Economics of Happiness workshop 11 and 12 April 2014

photos click on happiness

Inspired by her film ‘The Economics of Happiness’ or perhaps simply curious about the ‘buzz’, sixty people attended the two Bellingen workshops with Helena Norberg-Hodge last week.  And they were not disappointed.

The 68-year-old pioneer of the localisation movement, articulator of core ideas for counter-development and director of the International Society for Ecology and Culture shared her ideas about the suffering created by the impacts of globalisation with warmth and enthusiasm.

With the wisdom gained from 30 years of careful observation, she both demystified the mixed messages about the global economy and offered hope in what is often seen as a bleak future.

“We are told consumerism is the glue of the world and at the same time we are made to feel guilty for being consumers and therefore promoting global warming,” Ms Norberg-Hodge said. “We are prisoners of this global economy … but we are also able to liberate ourselves, it is not an easy thing to do but it is possible.”

Hers is a realistic voice of how that bridge can be built between the global reality and the lifestyles we desire that give us and the planet time to breathe. “I call it creative schizophrenia,” she laughed.

Her two-prong approach is simple: “Firstly we must actively raise the consciousness about holistic views that offer solutions. We need to build the numbers of people who are actively involved in order to help force policy changes.

“And secondly we need to work on connecting locally, connecting as communities and creating community-based solutions that empower people to create their own economies. The system we have now destroys jobs, local economies, our water, our health.”

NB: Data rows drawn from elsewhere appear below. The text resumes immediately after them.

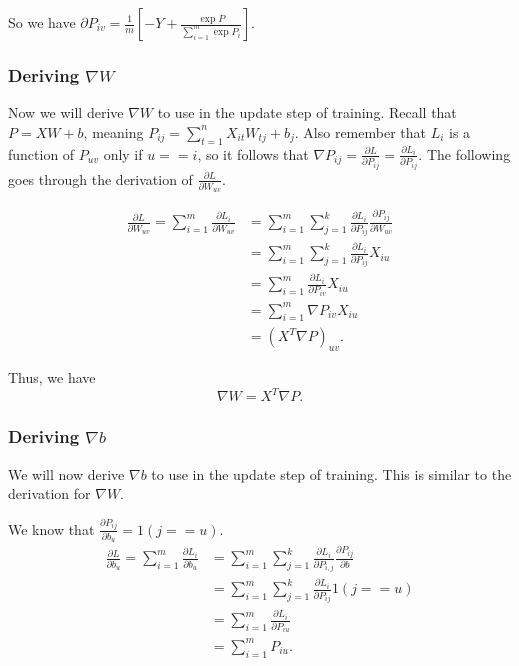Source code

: So we have $\partial P_{iv} = \frac{1}{m} \left[ -Y +
\frac{\exp{P}}{\sum_{i=1}^m \exp{P_i}} \right]$.

\subsubsection{Deriving $\nabla W$}
Now we will derive $\nabla W$ to use in the update step of training. Recall
that $P = XW + b$, meaning $P_{ij} = \sum_{t=1}^n X_{it}W_{tj} + b_j $.
Also remember that $L_i$ is a function of $P_{uv}$ only if $u == i$, so it
follows that $\nabla P_{ij} = \frac{\partial L}{\partial P_{ij}} =
\frac{\partial L_i}{\partial P_{ij}}$. The following goes through the
derivation of $\frac{\partial L}{\partial W_{uv}}$.

\begin{align*} 
     \frac{\partial L}{\partial W_{uv}} = 
     \sum_{i=1}^m \frac{\partial L_i}{\partial W_{uv}} &= 
     \sum_{i=1}^m \sum_{j=1}^k \frac{\partial L_i}{\partial P_{ij}}
       \frac{\partial P_{ij}}{\partial W_{uv}}\\
     &= \sum_{i=1}^m \sum_{j=1}^k
         \frac{\partial L_i}{\partial P_{ij}} X_{iu}\\
     &= \sum_{i=1}^m \frac{\partial L_i}{\partial P_{iv}} X_{iu}\\
     &= \sum_{i=1}^m \nabla P_{iv} X_{iu}\\
     &= \left( X^T \nabla P \right)_{uv}.
\end{align*}

Thus, we have
$$ \nabla W = X^T \nabla P. $$

\subsubsection{Deriving $\nabla b$}
We will now derive $\nabla b$ to use in the update step of training. This is
similar to the derivation for $\nabla W$.

We know that $\frac{\partial P_{ij}}{\partial b_u} = 1(j == u).$
\begin{align*} 
  \frac{\partial L}{\partial b_u} = 
  \sum_{i=1}^m \frac{\partial L_i}{\partial b_u} &= 
  \sum_{i=1}^m \sum_{j=1}^k \frac{\partial L_i}{\partial P_{i, j}}
  \frac{\partial P_{ij}}{\partial b}\\
  &= \sum_{i=1}^m \sum_{j=1}^k \frac{\partial L_i}{\partial P_{ij}} 1(j == u)\\
  &= \sum_{i=1}^m \frac{\partial L_i}{\partial P_{iu}} \\
  &= \sum_{i=1}^m P_{iu}.
\end{align*}

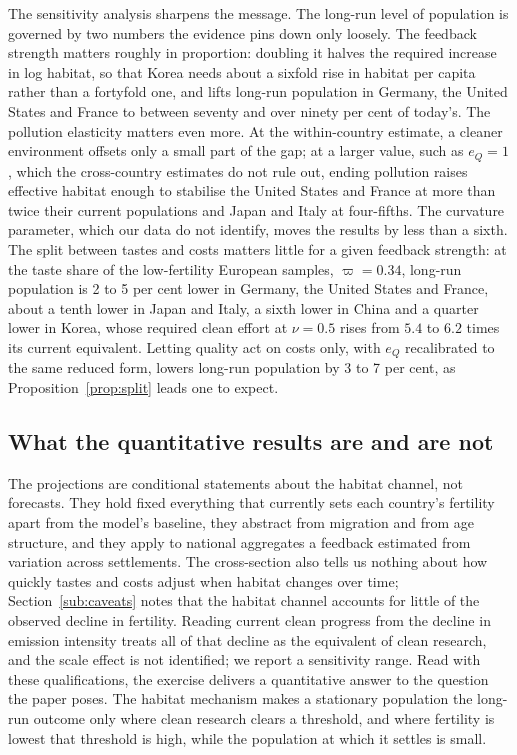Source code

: \documentclass[11pt]{article}
\begin{document}
The sensitivity analysis sharpens the message. The long-run level of population is governed by two
numbers the evidence pins down only loosely. The feedback strength matters roughly in proportion: doubling
it halves the required increase in log habitat, so that Korea needs about a sixfold rise in habitat per
capita rather than a fortyfold one, and lifts long-run population in Germany, the United States and France to
between seventy and over ninety per cent of today's. The pollution elasticity matters even more. At the
within-country estimate, a cleaner environment offsets only a small part of the gap; at a larger value,
such as $e_Q=1$, which the cross-country estimates do not rule out, ending pollution raises effective habitat enough to stabilise the United States and France at
more than twice their current populations and Japan and Italy at four-fifths. The curvature parameter,
which our data do not identify, moves the results by less than a sixth. The split between tastes and
costs matters little for a given feedback strength: at the taste share of the low-fertility European
samples, $\varpi=0.34$, long-run population is 2 to 5 per cent lower in Germany, the United States
and France, about a tenth lower in Japan and Italy, a sixth lower in China and a quarter lower in
Korea, whose required clean effort at $\nu=0.5$ rises from $5.4$ to $6.2$ times its current
equivalent. Letting quality act on costs only,
with $e_Q$ recalibrated to the same reduced form, lowers long-run population by 3 to 7 per cent, as
Proposition~\ref{prop:split} leads one to expect.

\subsection{What the quantitative results are and are not}
The projections are conditional statements about the habitat channel, not forecasts. They hold fixed
everything that currently sets each country's fertility apart from the model's baseline, they abstract
from migration and from age structure, and they apply to national aggregates a feedback estimated from
variation across settlements. The cross-section also tells us nothing about how quickly tastes and costs
adjust when habitat changes over time; Section~\ref{sub:caveats} notes that the habitat channel accounts
for little of the observed decline in fertility. Reading current clean progress from the decline in emission
intensity treats all of that decline as the equivalent of clean research, and the scale effect is not
identified; we report a sensitivity range. Read with these qualifications, the exercise delivers a quantitative answer to the question
the paper poses. The habitat mechanism makes a stationary population the long-run outcome only where
clean research clears a threshold, and where fertility is lowest that threshold is high, while the
population at which it settles is small.
\end{document}
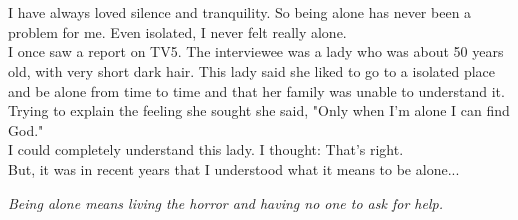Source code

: \documentclass[11pt]{book}
\title{\textbf{Ana} \\ \vskip 1em \small The policy of silencing}
\author{Tatiana Balbi Fraga}
\date{}
\begin{document}
\maketitle
\thispagestyle{empty}

\chapter{}

I have always loved silence and tranquility. So being alone has never been a problem for me. Even isolated, I never felt really alone. \\

\noindent I once saw a report on TV5. The interviewee was a lady who was about 50 years old, with very short dark hair. This lady said she liked to go to a isolated place and be alone from time to time and that her family was unable to understand it. Trying to explain the feeling she sought she said, "Only when I'm alone I can find God." \\

\noindent I could completely understand this lady. I thought: That's right. \\

\noindent But, it was in recent years that I understood what it means to be alone... \\

\noindent \begin{center} \emph{Being alone means living the horror and having no one to ask for help.} \end{center}
\end{document}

She said local food networks were an excellent example of an alternative system that benefited many. “This is consumer supported agriculture… that shortens distances, offers more diversity, uses fewer chemicals (as opposed to monocultures) and results in greater productivity. This leads to a better lifestyle for both the farmer and the consumer.”

But the workshops were much more than a talk-fest. A session with local choir maestro Brian Martin gave participants a living experience of what connectivity feels like … in the space of 30 minutes he had the group tuned in and singing three part harmonies – and sounding pretty good!

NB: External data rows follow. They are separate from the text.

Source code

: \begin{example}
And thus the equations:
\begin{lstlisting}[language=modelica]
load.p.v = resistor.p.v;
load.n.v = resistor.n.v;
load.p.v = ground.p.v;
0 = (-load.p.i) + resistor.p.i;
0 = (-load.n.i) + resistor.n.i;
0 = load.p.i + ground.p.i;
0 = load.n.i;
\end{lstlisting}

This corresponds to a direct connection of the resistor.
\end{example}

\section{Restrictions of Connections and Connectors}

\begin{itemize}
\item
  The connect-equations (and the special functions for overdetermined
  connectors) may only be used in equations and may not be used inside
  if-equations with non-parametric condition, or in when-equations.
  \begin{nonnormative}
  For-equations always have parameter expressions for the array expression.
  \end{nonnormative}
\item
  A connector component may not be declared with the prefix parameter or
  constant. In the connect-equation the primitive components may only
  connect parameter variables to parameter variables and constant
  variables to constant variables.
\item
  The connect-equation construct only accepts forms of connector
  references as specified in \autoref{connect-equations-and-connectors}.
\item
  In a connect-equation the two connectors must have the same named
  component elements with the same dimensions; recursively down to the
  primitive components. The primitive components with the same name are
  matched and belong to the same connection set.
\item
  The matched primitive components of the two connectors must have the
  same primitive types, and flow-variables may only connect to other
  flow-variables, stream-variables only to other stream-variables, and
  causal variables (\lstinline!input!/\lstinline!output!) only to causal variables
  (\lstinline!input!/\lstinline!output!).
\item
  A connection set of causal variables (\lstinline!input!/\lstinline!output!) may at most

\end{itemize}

Then the gathering morphed into a World Café (community-sharing forum) where ideas of what could be done were shared and honed.

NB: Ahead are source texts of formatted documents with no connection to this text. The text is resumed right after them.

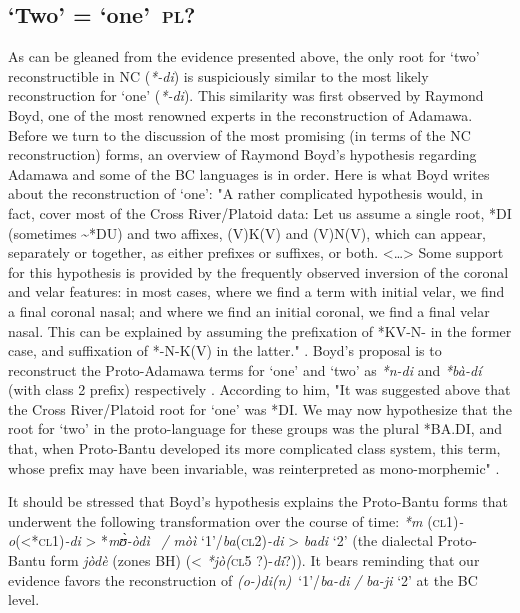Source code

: \subsection{ ‘Two’ = ‘one’~\textsc{pl}?}%
As can be gleaned from the evidence presented above, the only root for ‘two’ reconstructible in NC (\textit{*-di}) is suspiciously similar to the most likely reconstruction for ‘one’ (\textit{*-di}). This similarity was first observed by Raymond Boyd, one of the most renowned experts in the reconstruction of Adamawa. Before we turn to the discussion of the most promising (in terms of the NC reconstruction) forms, an overview of Raymond Boyd’s hypothesis regarding Adamawa and some of the BC languages is in order. Here is what Boyd writes about the reconstruction of ‘one’: "A rather complicated hypothesis would, in fact, cover most of the Cross River/Platoid data: Let us assume a single root, *DI (sometimes {\textasciitilde}*DU) and two affixes, (V)K(V) and (V)N(V), which can appear, separately or together, as either prefixes or suffixes, or both. <…> Some support for this hypothesis is provided by the frequently observed inversion of the coronal and velar features: in most cases, where we find a term with initial velar, we find a final coronal nasal; and where we find an initial coronal, we find a final velar nasal. This can be explained by assuming the prefixation of *KV-N- in the former case, and suffixation of *-N-K(V) in the latter." \citep[151-152]{Boyd1989}. Boyd’s proposal is to reconstruct the Proto-Adamawa terms for ‘one’  and ‘two’ as \textit{*n-di} and \textit{*bà-dí} (with class 2 prefix) respectively \citep[156]{Boyd1989}. According to him, "It was suggested above that the Cross River/Platoid root for ‘one’ was *DI. We may now hypothesize that the root for ‘two’ in the proto-language for these groups was the plural *BA.DI, and that, when Proto-Bantu developed its more complicated class system, this term, whose prefix may have been invariable, was reinterpreted as mono-morphemic" \citep[157]{Boyd1989}. 

It should be stressed that Boyd’s hypothesis explains the Proto-Bantu forms that underwent the following transformation over the course of time: \textit{*m} (\textsc{cl}1)\textit{-o}(<*\textsc{cl}1)\textit{-di} > *\textit{m{\`{ʊ}}-òdì~} \textit{/} \textit{mòì} ‘1’/\textit{ba}(\textsc{cl}2)\textit{-di} > \textit{badi} ‘2’ (the dialectal Proto-Bantu form \textit{jòdè} (zones BH) (< \textit{*jò(}\textsc{cl}5 ?)-\textit{di}?)). It bears reminding that our evidence favors the reconstruction of \textit{(o-)di(n)}~‘1’/\textit{ba-di} \textit{/} \textit{ba-ji} ‘2’ at the BC level. 

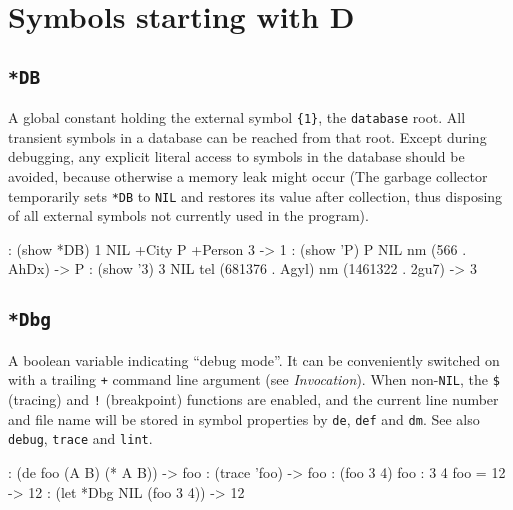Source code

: %
%
%



\chapter{Symbols starting with D}
\label{sec:func-ref-D-}

 
\section*{\texttt{*DB}}
\label{sec:func-ref-D-*DB}


A global constant holding the external symbol \texttt{\{1\}}, the \texttt{database}
root. All transient symbols in a database can be reached from that root.
Except during debugging, any explicit literal access to symbols in the
database should be avoided, because otherwise a memory leak might occur
(The garbage collector temporarily sets \texttt{*DB} to \texttt{NIL} and restores its
value after collection, thus disposing of all external symbols not
currently used in the program).


\begin{wideverbatim}
: (show *DB)
{1} NIL
   +City {P}
   +Person {3}
-> {1}
: (show '{P})
{P} NIL
   nm (566 . {AhDx})
-> {P}
: (show '{3})
{3} NIL
   tel (681376 . {Agyl})
   nm (1461322 . {2gu7})
-> {3}
\end{wideverbatim}

 
\section*{\texttt{*Dbg}}
\label{sec:func-ref-D-*Dbg}


A boolean variable indicating ``debug mode''. It can be conveniently
switched on with a trailing \texttt{+} command line argument (see
\emph{Invocation}). When non-\texttt{NIL}, the \texttt{\$} (tracing) and
\texttt{!} (breakpoint) functions are enabled, and the current line number and
file name will be stored in symbol properties by \texttt{de}, \texttt{def} and \texttt{dm}.
See also \texttt{debug}, \texttt{trace} and \texttt{lint}.


\begin{wideverbatim}
: (de foo (A B) (* A B))
-> foo
: (trace 'foo)
-> foo
: (foo 3 4)
 foo : 3 4
 foo = 12
-> 12
: (let *Dbg NIL (foo 3 4))
-> 12
\end{wideverbatim}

These included everything from large-scale ideas like a shire-wide electricity generation scheme and a plant-based economy using hemp and bamboo to connecting people to harvest each other’s excess citrus or helping people identify bush tucker in their own gardens.

Co-coordinator Lisa Siegel said it was exciting to see so many people engaging with the ideas. “Helena’s message is so timely – many people have a real thirst for meaningful things to do,” Lisa said. “The workshop offered not only information but also the opportunity for people to start focusing on projects.”

Everyone certainly walked away feeling inspired and motivated. Participant Christel Wecker said for her it had been wonderful to spend a day with someone who knew how to explain the impact of globalisation so clearly. “And who is also offering hope and a path to counteract the impacts locally,” Christel said. “She offers a path that takes away the guilt and celebrates the beauty of diversity … and emphasises the importance of global co- operation as opposed to globalisation.”